About this task: It is required that the lines from the top of the listing through the line with "are not connected" be reproduced exactly, excluding pictures.

Recorded information:
☆ ☆ ☆ ☆ ☆

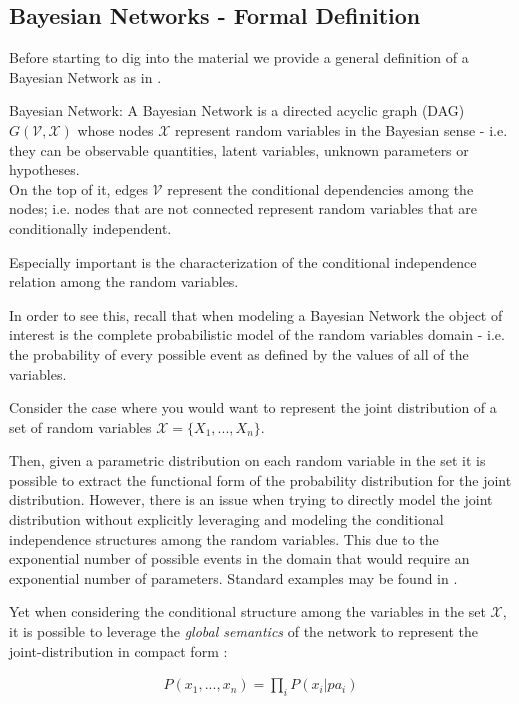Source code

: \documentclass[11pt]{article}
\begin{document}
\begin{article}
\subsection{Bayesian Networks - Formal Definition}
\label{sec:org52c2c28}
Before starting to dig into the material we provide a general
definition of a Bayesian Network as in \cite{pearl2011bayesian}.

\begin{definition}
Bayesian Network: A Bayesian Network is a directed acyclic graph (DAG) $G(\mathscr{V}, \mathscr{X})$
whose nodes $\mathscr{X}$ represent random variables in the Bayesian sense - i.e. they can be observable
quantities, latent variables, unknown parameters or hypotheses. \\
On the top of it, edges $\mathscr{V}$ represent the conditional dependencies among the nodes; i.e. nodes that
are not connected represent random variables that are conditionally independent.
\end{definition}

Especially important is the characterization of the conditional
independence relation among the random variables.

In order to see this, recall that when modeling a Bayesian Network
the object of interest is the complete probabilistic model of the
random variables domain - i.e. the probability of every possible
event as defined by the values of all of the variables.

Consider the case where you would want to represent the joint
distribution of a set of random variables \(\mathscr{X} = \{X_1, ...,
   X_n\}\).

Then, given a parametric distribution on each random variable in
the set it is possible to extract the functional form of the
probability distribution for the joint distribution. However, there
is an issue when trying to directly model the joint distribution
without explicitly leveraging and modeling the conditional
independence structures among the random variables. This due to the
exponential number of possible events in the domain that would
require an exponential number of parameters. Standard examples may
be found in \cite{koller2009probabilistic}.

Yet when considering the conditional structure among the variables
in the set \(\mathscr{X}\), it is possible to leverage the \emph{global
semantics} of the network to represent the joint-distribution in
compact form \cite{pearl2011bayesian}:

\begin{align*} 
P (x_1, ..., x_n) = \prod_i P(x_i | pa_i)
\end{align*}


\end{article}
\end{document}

☆ ☆ ☆ ☆ ☆

Written solution:
Source code

: \documentclass[11pt]{article}
\begin{document}
\begin{article}
\subsection{Bayesian Networks - Formal Definition}
\label{sec:org52c2c28}
Before starting to dig into the material we provide a general
definition of a Bayesian Network as in \cite{pearl2011bayesian}.

\begin{definition}
Bayesian Network: A Bayesian Network is a directed acyclic graph (DAG) $G(\mathscr{V}, \mathscr{X})$
whose nodes $\mathscr{X}$ represent random variables in the Bayesian sense - i.e. they can be observable
quantities, latent variables, unknown parameters or hypotheses. \\
On the top of it, edges $\mathscr{V}$ represent the conditional dependencies among the nodes; i.e. nodes that
are not connected represent random variables that are conditionally independent.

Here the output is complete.